- Problem requirements: Show the lines below where "developer" occurs.

- Material for the task:

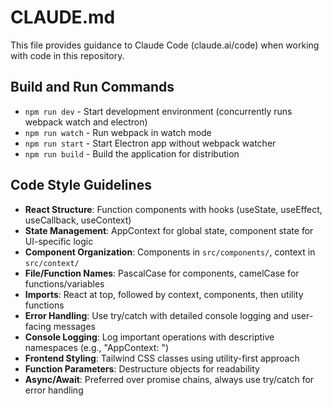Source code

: # CLAUDE.md

This file provides guidance to Claude Code (claude.ai/code) when working with code in this repository.

## Build and Run Commands
- `npm run dev` - Start development environment (concurrently runs webpack watch and electron)
- `npm run watch` - Run webpack in watch mode
- `npm run start` - Start Electron app without webpack watcher
- `npm run build` - Build the application for distribution

## Code Style Guidelines
- **React Structure**: Function components with hooks (useState, useEffect, useCallback, useContext)
- **State Management**: AppContext for global state, component state for UI-specific logic
- **Component Organization**: Components in `src/components/`, context in `src/context/`
- **File/Function Names**: PascalCase for components, camelCase for functions/variables
- **Imports**: React at top, followed by context, components, then utility functions
- **Error Handling**: Use try/catch with detailed console logging and user-facing messages
- **Console Logging**: Log important operations with descriptive namespaces (e.g., "AppContext: ")
- **Frontend Styling**: Tailwind CSS classes using utility-first approach
- **Function Parameters**: Destructure objects for readability
- **Async/Await**: Preferred over promise chains, always use try/catch for error handling
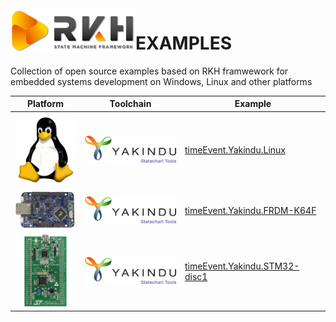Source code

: <img style="float: left;" src="images/rkh.png" width="200">

# EXAMPLES  

Collection of open source examples based on RKH framwework for embedded systems development on Windows, Linux and other platforms

Platform | Toolchain | Example 
-- | -- | --
<img src="images/tux.png" width="100"> | <img src="images/Yakindu-SCT.png" width="150"> | [timeEvent.Yakindu.Linux](timeEvt.yakindu.linux)
<img src="images/frdm-k64f.png" width="100"> | <img src="images/Yakindu-SCT.png" width="150"> | [timeEvent.Yakindu.FRDM-K64F](timeEvt.yakindu.frdm-k64f)
<img src="images/stm32-disc1.png" width="100"> | <img src="images/Yakindu-SCT.png" width="150"> | [timeEvent.Yakindu.STM32-disc1](timeEvt.yakindu.stm32-disc1)
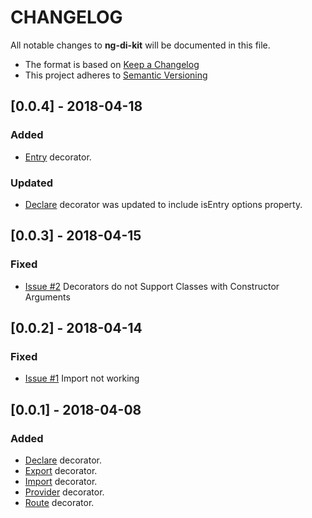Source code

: # CHANGELOG
All notable changes to **ng-di-kit** will be documented in this file.
- The format is based on [Keep a Changelog](http://keepachangelog.com/en/1.0.0/)<br/>
- This project adheres to [Semantic Versioning](http://semver.org/spec/v2.0.0.html)<br/>

## [0.0.4] - 2018-04-18
### Added
- [Entry](https://github.com/joejukan/ng-di-kit/blob/master/src/decoration/di.entry.ts) decorator.
### Updated
- [Declare](https://github.com/joejukan/ng-di-kit/blob/master/src/decoration/di.declare.ts) decorator was updated to include isEntry options property.<br/>

## [0.0.3] - 2018-04-15
### Fixed
- [Issue #2](https://github.com/joejukan/ng-di-kit/issues/2) Decorators do not Support Classes with Constructor Arguments<br/>

## [0.0.2] - 2018-04-14
### Fixed
- [Issue #1](https://github.com/joejukan/ng-di-kit/issues/1) Import not working<br/>

## [0.0.1] - 2018-04-08
### Added
- [Declare](https://github.com/joejukan/ng-di-kit/blob/master/src/decoration/di.declare.ts) decorator.
- [Export](https://github.com/joejukan/ng-di-kit/blob/master/src/decoration/di.export.ts) decorator.
- [Import](https://github.com/joejukan/ng-di-kit/blob/master/src/decoration/di.import.ts) decorator.
- [Provider](https://github.com/joejukan/ng-di-kit/blob/master/src/decoration/di.provide.ts) decorator.
- [Route](https://github.com/joejukan/ng-di-kit/blob/master/src/decoration/di.route.ts) decorator.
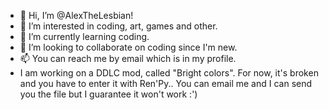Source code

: - 👋 Hi, I’m @AlexTheLesbian!
- 👀 I’m interested in coding, art, games and other.
- 🌱 I’m currently learning coding.
- 💞️ I’m looking to collaborate on coding since I'm new.
- 📫 You can reach me by email which is in my profile.
- I am working on a DDLC mod, called "Bright colors". For now, it's broken and you have to enter it with Ren'Py.. You can email me and I can send you the file but I guarantee it won't work :')
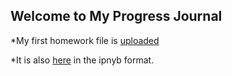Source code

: ## Welcome to My Progress Journal

*My first homework file is [uploaded](https://github.com/BU-IE-582/fall-23-ecesubilgin/blob/main/filess/IE582-EcesuBilgin-HW1.html)

*It is also [here](filess/IE582-EcesuBilgin-HW1.ipynb) in the ipnyb format.

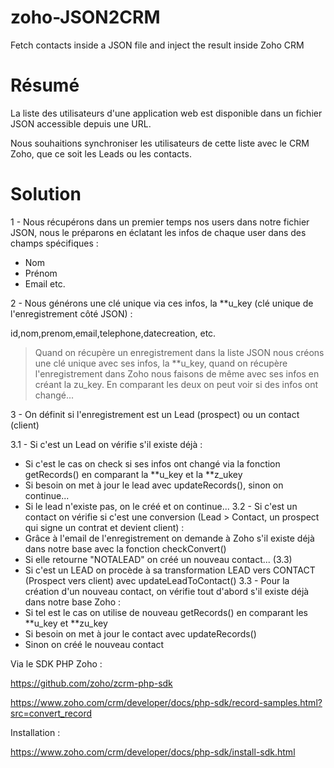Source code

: # zoho-JSON2CRM
Fetch contacts inside a JSON file and inject the result inside Zoho CRM

# Résumé
La liste des utilisateurs d'une application web est disponible dans un fichier JSON accessible depuis une URL.

Nous souhaitions synchroniser les utilisateurs de cette liste avec le CRM Zoho, que ce soit les Leads ou les contacts.

# Solution
1 - Nous récupérons dans un premier temps nos users dans notre fichier JSON, nous le préparons en éclatant les infos de chaque user dans des champs spécifiques :

- Nom
- Prénom
- Email
etc.

2 - Nous générons une clé unique via ces infos, la **u_key (clé unique de l'enregistrement côté JSON) : 

id,nom,prenom,email,telephone,datecreation, etc.

> Quand on récupère un enregistrement dans la liste JSON nous créons une clé unique avec ses infos, la **u_key, quand on récupère l'enregistrement dans Zoho nous faisons de même avec ses infos en créant la zu_key. En comparant les deux on peut voir si des infos ont changé...

3 - On définit si l'enregistrement est un Lead (prospect) ou un contact (client)

3.1 - Si c'est un Lead on vérifie s'il existe déjà : 
- Si c'est le cas on check si ses infos ont changé via la fonction getRecords() en comparant la **u_key et la **z_ukey
- Si besoin on met à jour le lead avec updateRecords(), sinon on continue...
- Si le lead n'existe pas, on le créé et on continue...
3.2 - Si c'est un contact on vérifie si c'est une conversion (Lead > Contact, un prospect qui signe un contrat et devient client) :
- Grâce à l'email de l'enregistrement on demande à Zoho s'il existe déjà dans notre base avec la fonction checkConvert()
- Si elle retourne "NOTALEAD" on créé un nouveau contact... (3.3)
- Si c'est un LEAD on procède à sa transformation LEAD vers CONTACT (Prospect vers client) avec updateLeadToContact()
3.3 - Pour la création d'un nouveau contact, on vérifie tout d'abord s'il existe déjà dans notre base Zoho :
- Si tel est le cas on utilise de nouveau getRecords() en comparant les **u_key et **zu_key
- Si besoin on met à jour le contact avec updateRecords()
- Sinon on créé le nouveau contact

Via le SDK PHP Zoho :

https://github.com/zoho/zcrm-php-sdk

https://www.zoho.com/crm/developer/docs/php-sdk/record-samples.html?src=convert_record

Installation :

https://www.zoho.com/crm/developer/docs/php-sdk/install-sdk.html

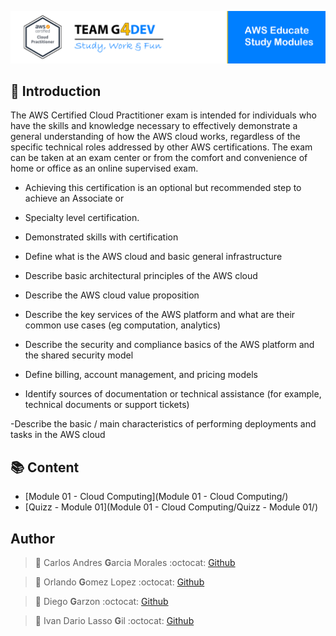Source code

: ![](Top.png)


## :orange_book: Introduction

The AWS Certified Cloud Practitioner exam is intended for individuals who have the skills and knowledge necessary to effectively demonstrate a general understanding of how the AWS cloud works, regardless of the specific technical roles addressed by other AWS certifications. The exam can be taken at an exam center or from the comfort and convenience of home or office as an online supervised exam.

- Achieving this certification is an optional but recommended step to achieve an Associate or 

- Specialty level certification.

- Demonstrated skills with certification

- Define what is the AWS cloud and basic general infrastructure

- Describe basic architectural principles of the AWS cloud

- Describe the AWS cloud value proposition

- Describe the key services of the AWS platform and what are their common use cases (eg computation, analytics)

- Describe the security and compliance basics of the AWS platform and the shared security model

- Define billing, account management, and pricing models

- Identify sources of documentation or technical assistance (for example, technical documents or support tickets)

-Describe the basic / main characteristics of performing deployments and tasks in the AWS cloud


## :books: Content

- [Module 01 - Cloud Computing](Module 01 - Cloud Computing/)
- [Quizz - Module 01](Module 01 - Cloud Computing/Quizz - Module 01/)


## Author

> :man: Carlos Andres **G**arcia Morales
> :octocat: [Github](https://github.com/agzsoftsi)

> :man: Orlando **G**omez Lopez
> :octocat: [Github](https://github.com/oran2527)

> :man: Diego **G**arzon
> :octocat: [Github](https://github.com/diesgaro)

> :man: Ivan Dario Lasso **G**il
> :octocat: [Github](https://github.com/ilasso)
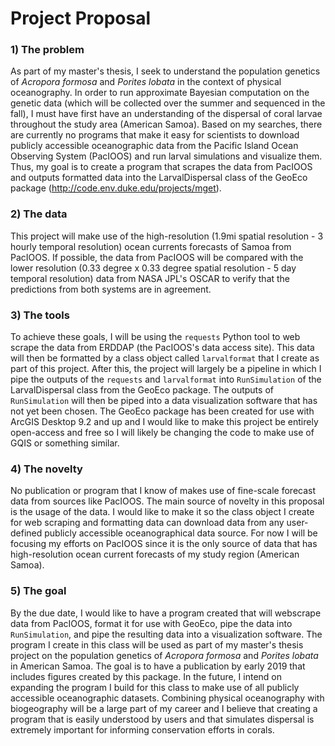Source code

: # Project Proposal

### 1) **The problem** 

As part of my master's thesis, I seek to understand the population genetics of *Acropora formosa* and *Porites lobata* in the context of physical oceanography. In order to run approximate Bayesian computation on the genetic data (which will be collected over the summer and sequenced in the fall), I must have first have an understanding of the dispersal of coral larvae throughout the study area (American Samoa). Based on my searches, there are currently no programs that make it easy for scientists to download publicly accessible oceanographic data from the Pacific Island Ocean Observing System (PacIOOS) and run larval simulations and visualize them. Thus, my goal is to create a program that scrapes the data from PacIOOS and outputs formatted data into the LarvalDispersal class of the GeoEco package (http://code.env.duke.edu/projects/mget). 

### 2) **The data**

This project will make use of the high-resolution (1.9mi spatial resolution - 3 hourly temporal resolution) ocean currents forecasts of Samoa from PacIOOS. If possible, the data from PacIOOS will be compared with the lower resolution (0.33 degree x 0.33 degree spatial resolution - 5 day temporal resolution) data from NASA JPL's OSCAR to verify that the predictions from both systems are in agreement. 

### 3) **The tools**

To achieve these goals, I will be using the `requests` Python tool to web scrape the data from ERDDAP (the PacIOOS's data access site). This data will then be formatted by a class object called `larvalformat` that I create as part of this project. After this, the project will largely be a pipeline in which I pipe the outputs of the `requests` and `larvalformat` into `RunSimulation` of the LarvalDispersal class from the GeoEco package. The outputs of `RunSimulation` will then be piped into a data visualization software that has not yet been chosen. The GeoEco package has been created for use with ArcGIS Desktop 9.2 and up and I would like to make this project be entirely open-access and free so I will likely be changing the code to make use of GQIS or something similar.

### 4) **The novelty**

No publication or program that I know of makes use of fine-scale forecast data from sources like PacIOOS. The main source of novelty in this proposal is the usage of the data. I would like to make it so the class object I create for web scraping and formatting data can download data from any user-defined publicly accessible oceanographical data source. For now I will be focusing my efforts on PacIOOS since it is the only source of data that has high-resolution ocean current forecasts of my study region (American Samoa).

### 5) **The goal**

By the due date, I would like to have a program created that will webscrape data from PacIOOS, format it for use with GeoEco, pipe the data into `RunSimulation`, and pipe the resulting data into a visualization software. The program I create in this class will be used as part of my master's thesis project on the population genetics of *Acropora formosa* and *Porites lobata* in American Samoa. The goal is to have a publication by early 2019 that includes figures created by this package. In the future, I intend on expanding the program I build for this class to make use of all publicly accessible oceanographic datasets. Combining physical oceanography with biogeography will be a large part of my career and I believe that creating a program that is easily understood by users and that simulates dispersal is extremely important for informing conservation efforts in corals.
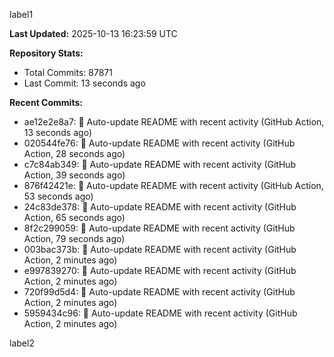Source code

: 
label1 
<!-- ACTIVITY_START -->
**Last Updated:** 2025-10-13 16:23:59 UTC

**Repository Stats:**
- Total Commits: 87871
- Last Commit: 13 seconds ago

**Recent Commits:**
- ae12e2e8a7: 🤖 Auto-update README with recent activity (GitHub Action, 13 seconds ago)
- 020544fe76: 🤖 Auto-update README with recent activity (GitHub Action, 28 seconds ago)
- c7c84ab349: 🤖 Auto-update README with recent activity (GitHub Action, 39 seconds ago)
- 876f42421e: 🤖 Auto-update README with recent activity (GitHub Action, 53 seconds ago)
- 24c83de378: 🤖 Auto-update README with recent activity (GitHub Action, 65 seconds ago)
- 8f2c299059: 🤖 Auto-update README with recent activity (GitHub Action, 79 seconds ago)
- 003bac373b: 🤖 Auto-update README with recent activity (GitHub Action, 2 minutes ago)
- e997839270: 🤖 Auto-update README with recent activity (GitHub Action, 2 minutes ago)
- 720f99d5d4: 🤖 Auto-update README with recent activity (GitHub Action, 2 minutes ago)
- 5959434c96: 🤖 Auto-update README with recent activity (GitHub Action, 2 minutes ago)
<!-- ACTIVITY_END -->

label2

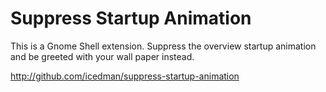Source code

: # Suppress Startup Animation

This is a Gnome Shell extension. Suppress the overview startup animation and be greeted with your wall paper instead.

http://github.com/icedman/suppress-startup-animation
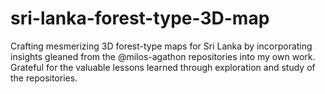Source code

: # sri-lanka-forest-type-3D-map
Crafting mesmerizing 3D forest-type maps for Sri Lanka by incorporating insights gleaned from the @milos-agathon repositories into my own work. Grateful for the valuable lessons learned through exploration and study of the repositories.
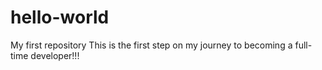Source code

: # hello-world
My first repository
This is the first step on my journey to becoming a full-time developer!!!
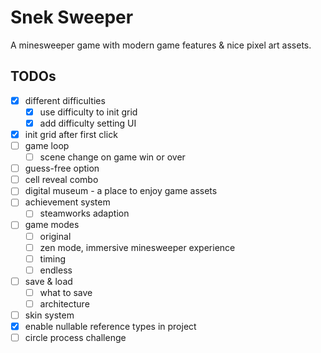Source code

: ﻿# Snek Sweeper

A minesweeper game with modern game features & nice pixel art assets.

## TODOs

- [x] different difficulties
  - [x] use difficulty to init grid
  - [x] add difficulty setting UI
- [x] init grid after first click
- [ ] game loop
  - [ ] scene change on game win or over
- [ ] guess-free option
- [ ] cell reveal combo
- [ ] digital museum - a place to enjoy game assets
- [ ] achievement system
  - [ ] steamworks adaption
- [ ] game modes
  - [ ] original
  - [ ] zen mode, immersive minesweeper experience
  - [ ] timing
  - [ ] endless
- [ ] save & load
  - [ ] what to save
  - [ ] architecture
- [ ] skin system
- [x] enable nullable reference types in project
- [ ] circle process challenge
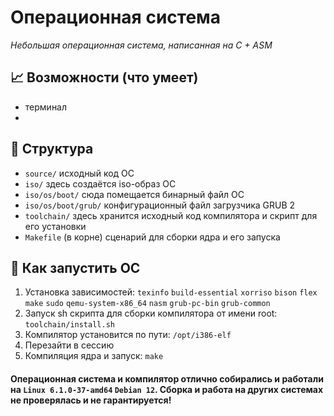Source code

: # Операционная система
*Небольшая операционная система, написанная на C + ASM*

## 📈 Возможности (что умеет)
- терминал
- 

## 🌳 Структура
- `source/`
  исходный код ОС
- `iso/`
  здесь создаётся iso-образ ОС
- `iso/os/boot/`
  сюда помещается бинарный файл ОС
- `iso/os/boot/grub/`
  конфигурационный файл загрузчика GRUB 2
- `toolchain/`
  здесь хранится исходный код компилятора и скрипт для его установки
- `Makefile` (в корне)
  сценарий для сборки ядра и его запуска

## 🚀 Как запустить ОС
1. Установка зависимостей: `texinfo` `build-essential` `xorriso` `bison` `flex` `make` `sudo` `qemu-system-x86_64` `nasm` `grub-pc-bin` `grub-common`
2. Запуск sh скрипта для сборки компилятора от имени root: `toolchain/install.sh`
3. Компилятор установится по пути: `/opt/i386-elf`
4. Перезайти в сессию
5. Компиляция ядра и запуск: `make`

#### Операционная система и компилятор отлично собирались и работали на `Linux 6.1.0-37-amd64` `Debian 12`. Сборка и работа на других системах не проверялась и не гарантируется!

- Answer for this exercise:
https://www.zoho.com/crm/developer/docs/php-sdk/record-samples.html?src=convert_record
https://www.zoho.com/crm/developer/docs/php-sdk/install-sdk.html
This is the first step on my journey to becoming a full-time developer!!!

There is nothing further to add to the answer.